The War in Afghanistan has been raging for more than nine years. Yet, we still regularly hear shocking remarks such as “If I had to choose sides today, I’d choose the Taliban” from figures as prominent as Afghan President Hamid Karzai. Such comments raise ever more sharply the question of “Why are we still in Afghanistan?”
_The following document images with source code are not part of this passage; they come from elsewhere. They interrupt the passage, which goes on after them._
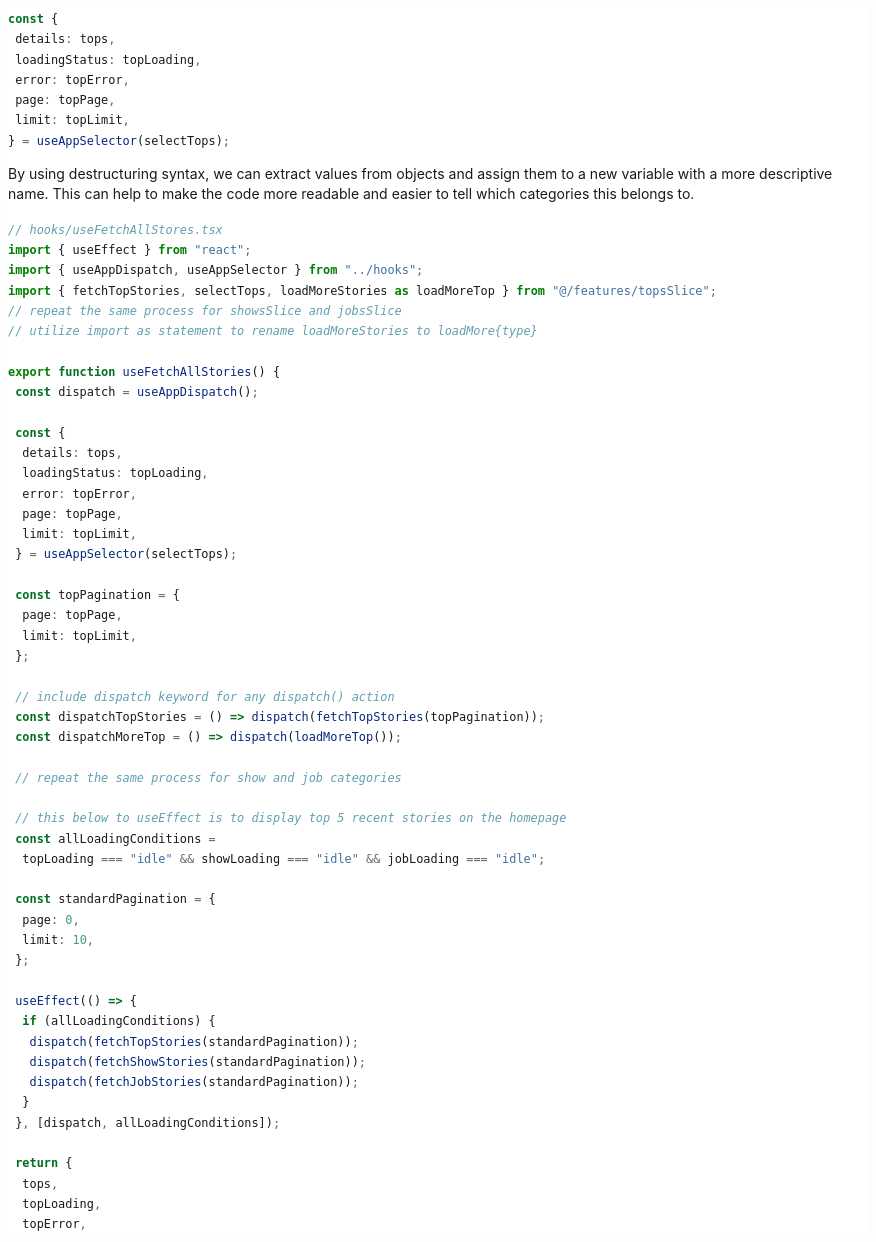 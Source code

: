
 ```ts
const {
 details: tops,
 loadingStatus: topLoading,
 error: topError,
 page: topPage,
 limit: topLimit,
} = useAppSelector(selectTops);
```

By using destructuring syntax, we can extract values from objects and assign them to a new variable with a more descriptive name. This can help to make the code more readable and easier to tell which categories this belongs to.

```ts
// hooks/useFetchAllStores.tsx
import { useEffect } from "react";
import { useAppDispatch, useAppSelector } from "../hooks";
import { fetchTopStories, selectTops, loadMoreStories as loadMoreTop } from "@/features/topsSlice";
// repeat the same process for showsSlice and jobsSlice
// utilize import as statement to rename loadMoreStories to loadMore{type}

export function useFetchAllStories() {
 const dispatch = useAppDispatch();

 const {
  details: tops,
  loadingStatus: topLoading,
  error: topError,
  page: topPage,
  limit: topLimit,
 } = useAppSelector(selectTops);

 const topPagination = {
  page: topPage,
  limit: topLimit,
 };

 // include dispatch keyword for any dispatch() action
 const dispatchTopStories = () => dispatch(fetchTopStories(topPagination));
 const dispatchMoreTop = () => dispatch(loadMoreTop());

 // repeat the same process for show and job categories

 // this below to useEffect is to display top 5 recent stories on the homepage
 const allLoadingConditions =
  topLoading === "idle" && showLoading === "idle" && jobLoading === "idle";

 const standardPagination = {
  page: 0,
  limit: 10,
 };

 useEffect(() => {
  if (allLoadingConditions) {
   dispatch(fetchTopStories(standardPagination));
   dispatch(fetchShowStories(standardPagination));
   dispatch(fetchJobStories(standardPagination));
  }
 }, [dispatch, allLoadingConditions]);

 return {
  tops,
  topLoading,
  topError,
```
As for fodder for thinking theologically about conflicts like Afghanistan and Iraq, I find compelling the following reflection from Roman Catholic theologian Bill Cavanaugh:
The reason we should reject violence is not from a prideful conviction that we are the pure in a world full of evil. The gospel call to non-violence comes from the realization that we are not good enough to use violence, not pure enough to direct history through violent means. Peacemaking requires not extreme heroism, but a humble restraint in identifying enemies, and an everyday commitment to caring for members of one’s body in mundane ways: feeding the hungry, clothing the naked, visiting the sick and imprisoned, all of whom, Jesus says, are Jesus himself.
Public theologian Reinhold Niebuhr (1892–1971) called the dynamic we’re experiencing in Afghanistan and Iraq the “irony of American history“; that is, too often U.S. interventionist foreign policy is despairingly ironic: “the consequences of an act are diametrically opposed to the original intention.”
In closing, despite the controversy over the context and intent of Richard Holbrooke’s final words — he was President Obama’s chief envoy to Afghanistan and Pakistan, and died Monday — I still find them haunting: “You’ve got to stop this war in Afghanistan.”